There is no substitute for a culture of integrity in organizations. Compliance alone with the law is not enough. History shows that those who make a practice of skating close to the edge always wind up going over the line. A higher bar of ethics performance is necessary. That bar needs to be set and monitored in the boardroom.  ~J. Richard Finlay writing in The Globe and Mail.

Sound governance is not some abstract ideal or utopian pipe dream. Nor does it occur by accident or through sudden outbreaks of altruism. It happens when leaders lead with integrity, when directors actually direct and when stakeholders demand the highest level of ethics and accountability.  ~ J. Richard Finlay in testimony before the Standing Committee on Banking, Commerce and the Economy, Senate of Canada.

The Finlay Centre for Corporate & Public Governance is the longest continuously cited voice on modern governance standards. Our work over the course of four decades helped to build the new paradigm of ethics and accountability by which many corporations and public institutions are judged today.

The Finlay Centre was founded by J. Richard Finlay, one of the world’s most prescient voices for sound boardroom practices, sanity in CEO pay and the ethical responsibilities of trusted leaders. He coined the term stakeholder capitalism in the 1980s.

We pioneered the attributes of environmental responsibility, social purposefulness and successful governance decades before the arrival of ESG. Today we are trying to rebuild the trust that many dubious ESG practices have shattered. 


We were the first to predict seismic boardroom flashpoints and downfalls and played key roles in regulatory milestones and reforms.

We’re working to advance the agenda of the new boardroom and public institution of today: diversity at the table; ethics that shine through a culture of integrity; the next chapter in stakeholder capitalism; and leadership that stands as an unrelenting champion for all stakeholders.

Our landmark work in creating what we called a culture of integrity and the ethical practices of trusted organizations has been praised, recognized and replicated around the world.


Our rich institutional memory, combined with a record of innovative thinking for tomorrow’s challenges, provide umatached resources to corporate and public sector players.

Trust is the asset that is unseen until it is shattered.  When crisis hits, we know a thing or two about how to rebuild trust— especially in turbulent times.

We’re still one of the world’s most recognized voices on CEO pay and the role of boards as compensation credibility gatekeepers. Somebody has to be.

Ousted NYSE head Richard Grasso ordered to repay millions in improper pay; directors chastised by judge for being asleep in the boardroom

Indeed, many members of the (NYSE) board testified that they did not know about the SERP and if they did, they did not know what the balance was.

This court also finds this affirmative defense of neglect to be shocking.

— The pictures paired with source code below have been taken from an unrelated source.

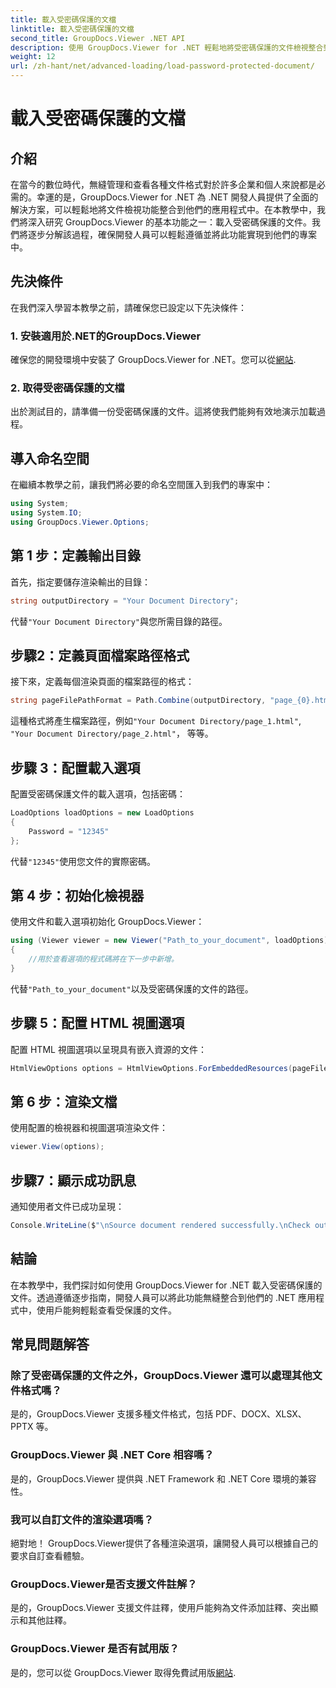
 ```yaml
---
title: 載入受密碼保護的文檔
linktitle: 載入受密碼保護的文檔
second_title: GroupDocs.Viewer .NET API
description: 使用 GroupDocs.Viewer for .NET 輕鬆地將受密碼保護的文件檢視整合到 .NET 應用程式中。按照我們的逐步教學進行無縫操作。
weight: 12
url: /zh-hant/net/advanced-loading/load-password-protected-document/
---
```


# 載入受密碼保護的文檔

## 介紹
在當今的數位時代，無縫管理和查看各種文件格式對於許多企業和個人來說都是必需的。幸運的是，GroupDocs.Viewer for .NET 為 .NET 開發人員提供了全面的解決方案，可以輕鬆地將文件檢視功能整合到他們的應用程式中。在本教學中，我們將深入研究 GroupDocs.Viewer 的基本功能之一：載入受密碼保護的文件。我們將逐步分解該過程，確保開發人員可以輕鬆遵循並將此功能實現到他們的專案中。
## 先決條件
在我們深入學習本教學之前，請確保您已設定以下先決條件：
### 1. 安裝適用於.NET的GroupDocs.Viewer
確保您的開發環境中安裝了 GroupDocs.Viewer for .NET。您可以從[網站](https://releases.groupdocs.com/viewer/net/).
### 2. 取得受密碼保護的文檔
出於測試目的，請準備一份受密碼保護的文件。這將使我們能夠有效地演示加載過程。

## 導入命名空間
在繼續本教學之前，讓我們將必要的命名空間匯入到我們的專案中：
```csharp
using System;
using System.IO;
using GroupDocs.Viewer.Options;
```

## 第 1 步：定義輸出目錄
首先，指定要儲存渲染輸出的目錄：
```csharp
string outputDirectory = "Your Document Directory";
```
代替`"Your Document Directory"`與您所需目錄的路徑。
## 步驟2：定義頁面檔案路徑格式
接下來，定義每個渲染頁面的檔案路徑的格式：
```csharp
string pageFilePathFormat = Path.Combine(outputDirectory, "page_{0}.html");
```
這種格式將產生檔案路徑，例如`"Your Document Directory/page_1.html"`, `"Your Document Directory/page_2.html"`， 等等。
## 步驟 3：配置載入選項
配置受密碼保護文件的載入選項，包括密碼：
```csharp
LoadOptions loadOptions = new LoadOptions
{
    Password = "12345"
};
```
代替`"12345"`使用您文件的實際密碼。
## 第 4 步：初始化檢視器
使用文件和載入選項初始化 GroupDocs.Viewer：
```csharp
using (Viewer viewer = new Viewer("Path_to_your_document", loadOptions))
{
    //用於查看選項的程式碼將在下一步中新增。
}
```
代替`"Path_to_your_document"`以及受密碼保護的文件的路徑。
## 步驟 5：配置 HTML 視圖選項
配置 HTML 視圖選項以呈現具有嵌入資源的文件：
```csharp
HtmlViewOptions options = HtmlViewOptions.ForEmbeddedResources(pageFilePathFormat);
```
## 第 6 步：渲染文檔
使用配置的檢視器和視圖選項渲染文件：
```csharp
viewer.View(options);
```
## 步驟7：顯示成功訊息
通知使用者文件已成功呈現：
```csharp
Console.WriteLine($"\nSource document rendered successfully.\nCheck output in {outputDirectory}.");
```

## 結論
在本教學中，我們探討如何使用 GroupDocs.Viewer for .NET 載入受密碼保護的文件。透過遵循逐步指南，開發人員可以將此功能無縫整合到他們的 .NET 應用程式中，使用戶能夠輕鬆查看受保護的文件。
## 常見問題解答
### 除了受密碼保護的文件之外，GroupDocs.Viewer 還可以處理其他文件格式嗎？
是的，GroupDocs.Viewer 支援多種文件格式，包括 PDF、DOCX、XLSX、PPTX 等。
### GroupDocs.Viewer 與 .NET Core 相容嗎？
是的，GroupDocs.Viewer 提供與 .NET Framework 和 .NET Core 環境的兼容性。
### 我可以自訂文件的渲染選項嗎？
絕對地！ GroupDocs.Viewer提供了各種渲染選項，讓開發人員可以根據自己的要求自訂查看體驗。
### GroupDocs.Viewer是否支援文件註解？
是的，GroupDocs.Viewer 支援文件註釋，使用戶能夠為文件添加註釋、突出顯示和其他註釋。
### GroupDocs.Viewer 是否有試用版？
是的，您可以從 GroupDocs.Viewer 取得免費試用版[網站](https://releases.groupdocs.com/).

That a fiduciary of any institution, profit or not-for-profit, could honestly admit that he was unaware of a liability of over $100 million, or even over $36 million, is a clear violation of the duty of care. The fact that it was a liability to an insider (chairman and CEO) is even more shocking and a clear violation of the duty of loyalty.

–New York State Supreme Court Justice Charles Ramos in a decision ordering former NYSE CEO Richard Grasso to return millions of dollars in contested compensation.

Finally, the “slumber defense”, so often employed by directors who claim they really didn’t know what was happening, is beginning to offend the courts as much as it ought to offend shareholders.

Ironically, I covered this very point in a letter to the NYSE board a year before the Grasso scandal erupted.

The spectacle of Enron’s board pleading ignorance to the advancing dangers that brought down the company is a scene that has been played out repeatedly in the great corporate disasters of the past century.

I then went on to deal with the subject that would eventually lead to Grasso’s undoing, and the board’s embarrassment –oversized pay awarded in a climate of boardroom permissiveness and complacency.

Excessive CEO pay has been an indicator of the manifest deficit in ethics and values that has overshadowed too much of the business world. In the 1970s, the average CEO made about 43 times what the average worker made. In 2001, that gap had widened to 500 times. This phenomenon, representing the largest transfer of wealth from owners to a small class of hired professionals in history, interestingly coincides with the greatest decline in respect for business and its leaders, the largest loss of shareholder wealth and the longest parade of disgraced CEOs since the Great Depression. It symbolizes more than a dysfunctional system of compensation. It stands as an emblem of the failure of directors to live up to their ethical and legal responsibilities and tarnishes the moral authority of capitalism.

The judge has given directors and CEOs across America and elsewhere plenty to think about.